Tuduhan-tuduhan ada keteledoran dalam kecelakaan JT 610 pada Senin lalu dijawabnya bahwa Lion Air memiliki sertifikat Audit Keamanan Operasional IATA (IOSA/IATA Operational Safety Audit). “Itu sertifikat tertinggi untuk bidang keselamatan,” tambahnya.
Maskapai Singa Merah memang melayani ratusan ribu penumpang saban hari. Diklaim memiliki 350 armada dari aneka jenis pesawat, jumlah ini melampaui maskapai lain yang beroperasi di Indonesia, bahkan maskapai BUMN Garuda Indonesia.
Lion Air disebut-sebut menguasai 34 persen kue penumpang domestik atau 33.131.053, teratas dibandingkan misalnya Garuda Indonesia (20 persen atau 19.601.133 penumpang). Jika jumlah ini ditambah Batik Air dan Wings Air, maskapai yang bernaung di bawah PT Lion Mentari Airlines, bisnis penerbangan Kirana bersaudara menguasai pasar domestik hingga 52 persen.

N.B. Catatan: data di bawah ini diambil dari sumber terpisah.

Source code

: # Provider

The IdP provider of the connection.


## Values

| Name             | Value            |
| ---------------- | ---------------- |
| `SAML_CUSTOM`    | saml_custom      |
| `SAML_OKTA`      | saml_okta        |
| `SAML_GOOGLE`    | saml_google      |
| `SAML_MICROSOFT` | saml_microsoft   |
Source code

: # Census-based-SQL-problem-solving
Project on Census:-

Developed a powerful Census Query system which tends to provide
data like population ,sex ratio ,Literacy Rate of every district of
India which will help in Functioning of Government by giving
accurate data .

Kini, pertanyaannya, apakah pemerintah mau bersikap tegas terhadap Lion Air sebagaimana pernah terjadi pada Adam Air?
Maskapai yang disebut terakhir dimiliki oleh politikus Agung Laksono dan pebisnis Sandra Ang, yang dibekukan operasinya pada 2008 setelah kejadian kecelakaan beruntun pada awal 2007, termasuk yang fatal menewaskan 102 orang kru dan penumpang pada pesawat jurusan Jakarta-Surabaya-Manado.
Pada 2013, Rusdi Kirana—orang terkaya Indonesia urutan 33 versi Forbes 2017—masih percaya diri bahwa betapapun si Singa Merah sering bikin marah penumpang, ia secara implisit berkata bahwa kita, para penumpang, tak punya pilihan lain. “Makanya," kata Rusdi saat itu, "ada yang bilang Lion Air dibenci tapi dirindu."